_Problem_.
List all the lines in these records that hold "current".

_Stored data_.
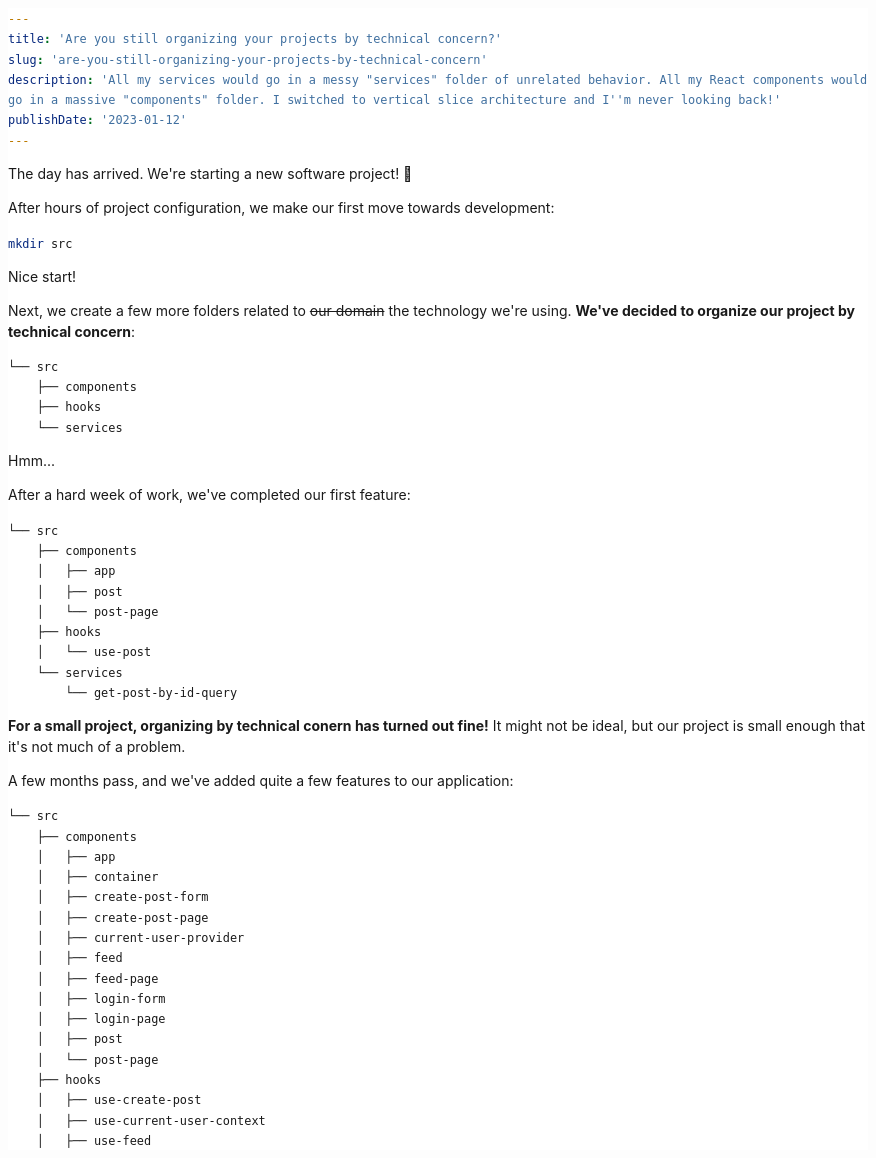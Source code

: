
 ```yaml
---
title: 'Are you still organizing your projects by technical concern?'
slug: 'are-you-still-organizing-your-projects-by-technical-concern'
description: 'All my services would go in a messy "services" folder of unrelated behavior. All my React components would go in a massive "components" folder. I switched to vertical slice architecture and I''m never looking back!'
publishDate: '2023-01-12'
---
```


The day has arrived. We're starting a new software project! 🎉

After hours of project configuration, we make our first move towards development:

```bash
mkdir src
```

Nice start!

Next, we create a few more folders related to ~~our domain~~ the technology we're using. **We've decided to organize our project by technical concern**:

```bash
└── src
    ├── components
    ├── hooks
    └── services
```

Hmm...

After a hard week of work, we've completed our first feature:

```bash
└── src
    ├── components
    │   ├── app
    │   ├── post
    │   └── post-page
    ├── hooks
    │   └── use-post
    └── services
        └── get-post-by-id-query
```

**For a small project, organizing by technical conern has turned out fine!** It might not be ideal, but our project is small enough that it's not much of a problem.

A few months pass, and we've added quite a few features to our application:

```bash
└── src
    ├── components
    │   ├── app
    │   ├── container
    │   ├── create-post-form
    │   ├── create-post-page
    │   ├── current-user-provider
    │   ├── feed
    │   ├── feed-page
    │   ├── login-form
    │   ├── login-page
    │   ├── post
    │   └── post-page
    ├── hooks
    │   ├── use-create-post
    │   ├── use-current-user-context
    │   ├── use-feed
```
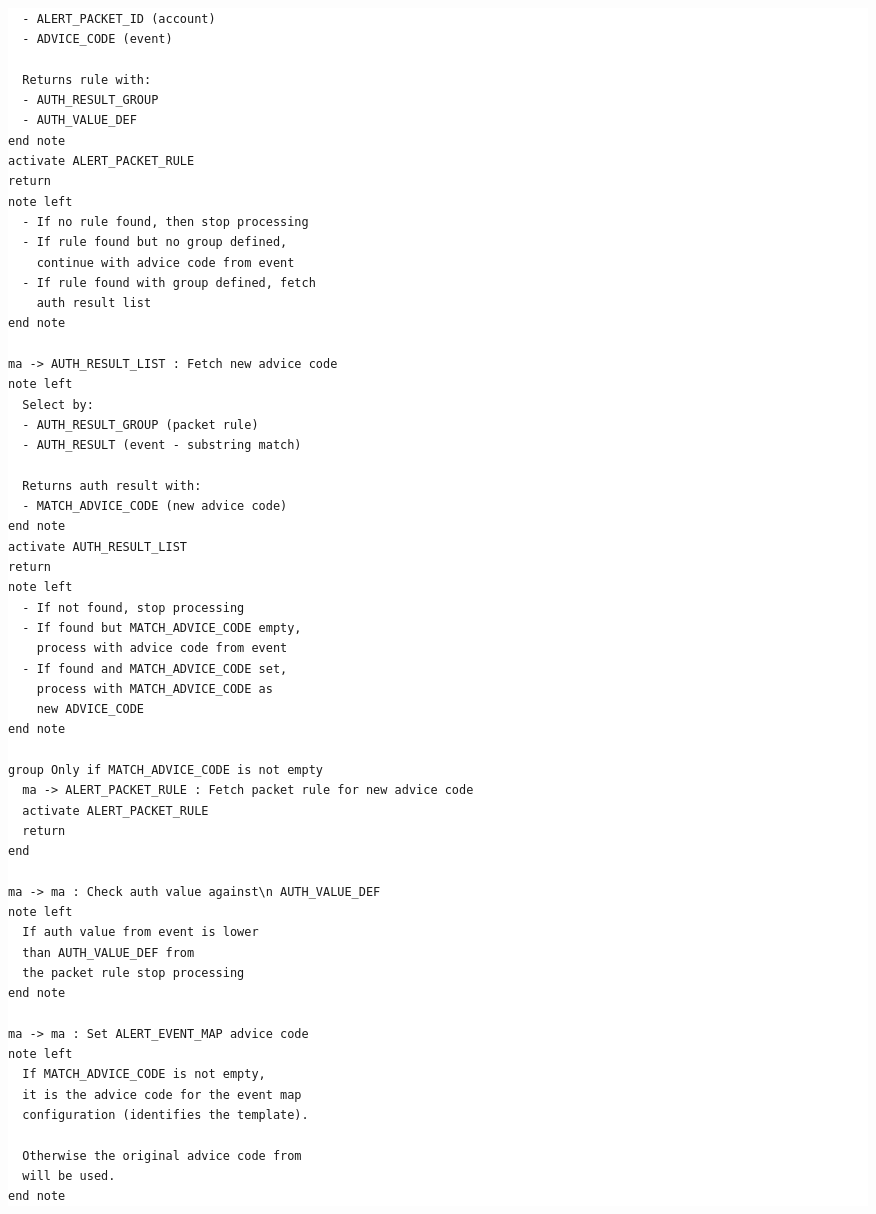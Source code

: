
 ```plantuml format="svg"
  - ALERT_PACKET_ID (account)
  - ADVICE_CODE (event)

  Returns rule with:
  - AUTH_RESULT_GROUP
  - AUTH_VALUE_DEF
end note
activate ALERT_PACKET_RULE
return
note left
  - If no rule found, then stop processing
  - If rule found but no group defined,
    continue with advice code from event
  - If rule found with group defined, fetch
    auth result list
end note

ma -> AUTH_RESULT_LIST : Fetch new advice code
note left
  Select by:
  - AUTH_RESULT_GROUP (packet rule)
  - AUTH_RESULT (event - substring match)

  Returns auth result with:
  - MATCH_ADVICE_CODE (new advice code)
end note
activate AUTH_RESULT_LIST
return
note left
  - If not found, stop processing
  - If found but MATCH_ADVICE_CODE empty,
    process with advice code from event
  - If found and MATCH_ADVICE_CODE set,
    process with MATCH_ADVICE_CODE as
    new ADVICE_CODE
end note

group Only if MATCH_ADVICE_CODE is not empty
  ma -> ALERT_PACKET_RULE : Fetch packet rule for new advice code
  activate ALERT_PACKET_RULE
  return
end

ma -> ma : Check auth value against\n AUTH_VALUE_DEF
note left
  If auth value from event is lower
  than AUTH_VALUE_DEF from
  the packet rule stop processing
end note

ma -> ma : Set ALERT_EVENT_MAP advice code
note left
  If MATCH_ADVICE_CODE is not empty,
  it is the advice code for the event map
  configuration (identifies the template).

  Otherwise the original advice code from
  will be used.
end note
```
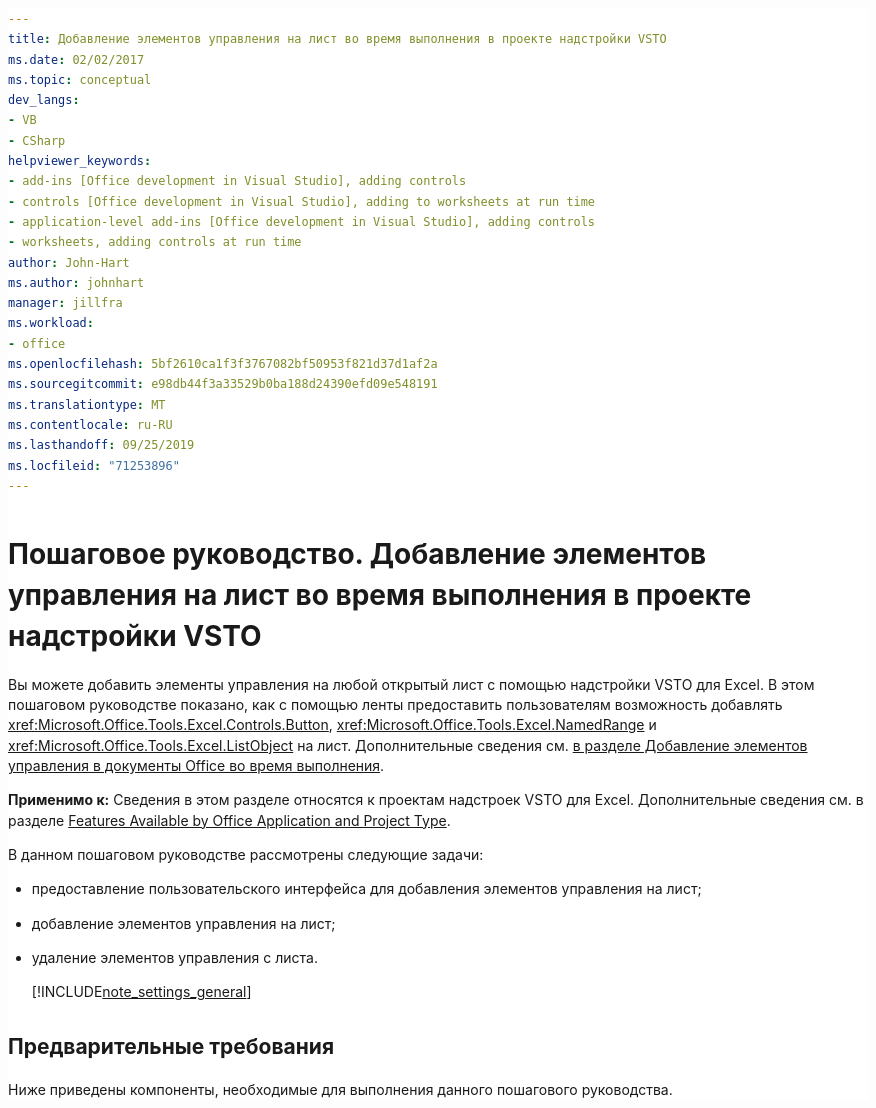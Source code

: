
 ```yaml
---
title: Добавление элементов управления на лист во время выполнения в проекте надстройки VSTO
ms.date: 02/02/2017
ms.topic: conceptual
dev_langs:
- VB
- CSharp
helpviewer_keywords:
- add-ins [Office development in Visual Studio], adding controls
- controls [Office development in Visual Studio], adding to worksheets at run time
- application-level add-ins [Office development in Visual Studio], adding controls
- worksheets, adding controls at run time
author: John-Hart
ms.author: johnhart
manager: jillfra
ms.workload:
- office
ms.openlocfilehash: 5bf2610ca1f3f3767082bf50953f821d37d1af2a
ms.sourcegitcommit: e98db44f3a33529b0ba188d24390efd09e548191
ms.translationtype: MT
ms.contentlocale: ru-RU
ms.lasthandoff: 09/25/2019
ms.locfileid: "71253896"
---
```

# <a name="walkthrough-add-controls-to-a-worksheet-at-run-time-in-vsto-add-in-project"></a>Пошаговое руководство. Добавление элементов управления на лист во время выполнения в проекте надстройки VSTO
  Вы можете добавить элементы управления на любой открытый лист с помощью надстройки VSTO для Excel. В этом пошаговом руководстве показано, как с помощью ленты предоставить пользователям возможность добавлять <xref:Microsoft.Office.Tools.Excel.Controls.Button>, <xref:Microsoft.Office.Tools.Excel.NamedRange> и <xref:Microsoft.Office.Tools.Excel.ListObject> на лист. Дополнительные сведения см. [в разделе Добавление элементов управления в документы Office во время выполнения](../vsto/adding-controls-to-office-documents-at-run-time.md).

 **Применимо к:** Сведения в этом разделе относятся к проектам надстроек VSTO для Excel. Дополнительные сведения см. в разделе [Features Available by Office Application and Project Type](../vsto/features-available-by-office-application-and-project-type.md).

 В данном пошаговом руководстве рассмотрены следующие задачи:

- предоставление пользовательского интерфейса для добавления элементов управления на лист;

- добавление элементов управления на лист;

- удаление элементов управления с листа.

  [!INCLUDE[note_settings_general](../sharepoint/includes/note-settings-general-md.md)]

## <a name="prerequisites"></a>Предварительные требования
 Ниже приведены компоненты, необходимые для выполнения данного пошагового руководства.
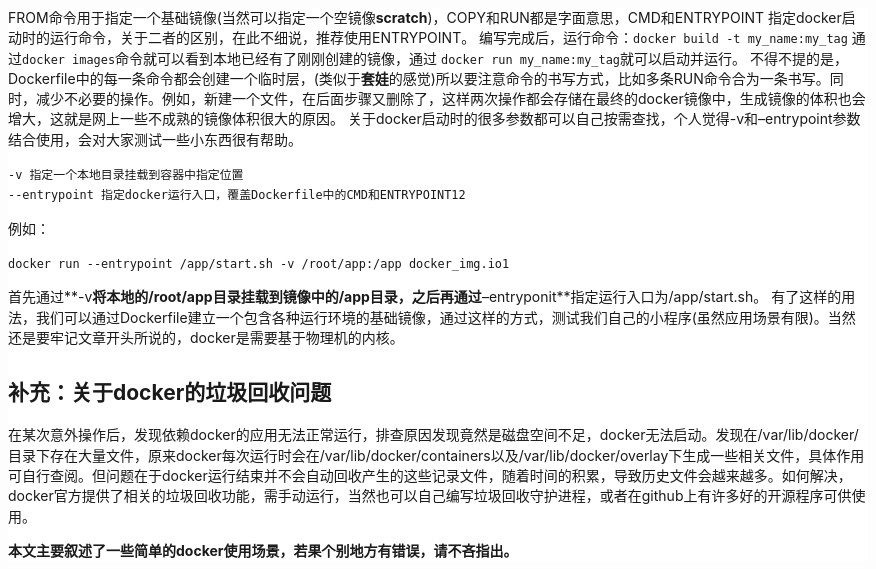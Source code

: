 FROM命令用于指定一个基础镜像(当然可以指定一个空镜像**scratch**)，COPY和RUN都是字面意思，CMD和ENTRYPOINT 指定docker启动时的运行命令，关于二者的区别，在此不细说，推荐使用ENTRYPOINT。
编写完成后，运行命令：`docker build -t my_name:my_tag`
通过`docker images`命令就可以看到本地已经有了刚刚创建的镜像，通过
`docker run my_name:my_tag`就可以启动并运行。
不得不提的是，Dockerfile中的每一条命令都会创建一个临时层，(类似于**套娃**的感觉)所以要注意命令的书写方式，比如多条RUN命令合为一条书写。同时，减少不必要的操作。例如，新建一个文件，在后面步骤又删除了，这样两次操作都会存储在最终的docker镜像中，生成镜像的体积也会增大，这就是网上一些不成熟的镜像体积很大的原因。
关于docker启动时的很多参数都可以自己按需查找，个人觉得-v和–entrypoint参数结合使用，会对大家测试一些小东西很有帮助。

```Plain Text
-v 指定一个本地目录挂载到容器中指定位置
--entrypoint 指定docker运行入口，覆盖Dockerfile中的CMD和ENTRYPOINT12
```

例如：

```Plain Text
docker run --entrypoint /app/start.sh -v /root/app:/app docker_img.io1
```

首先通过**-v**将本地的/root/app目录挂载到镜像中的/app目录，之后再通过**–entryponit**指定运行入口为/app/start.sh。
有了这样的用法，我们可以通过Dockerfile建立一个包含各种运行环境的基础镜像，通过这样的方式，测试我们自己的小程序(虽然应用场景有限)。当然还是要牢记文章开头所说的，docker是需要基于物理机的内核。

## 补充：关于docker的垃圾回收问题

在某次意外操作后，发现依赖docker的应用无法正常运行，排查原因发现竟然是磁盘空间不足，docker无法启动。发现在/var/lib/docker/目录下存在大量文件，原来docker每次运行时会在/var/lib/docker/containers以及/var/lib/docker/overlay下生成一些相关文件，具体作用可自行查阅。但问题在于docker运行结束并不会自动回收产生的这些记录文件，随着时间的积累，导致历史文件会越来越多。如何解决，docker官方提供了相关的垃圾回收功能，需手动运行，当然也可以自己编写垃圾回收守护进程，或者在github上有许多好的开源程序可供使用。

**本文主要叙述了一些简单的docker使用场景，若果个别地方有错误，请不吝指出。**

_Written solution_.
    │   ├── current-user-provider
    │   ├── use-current-user-context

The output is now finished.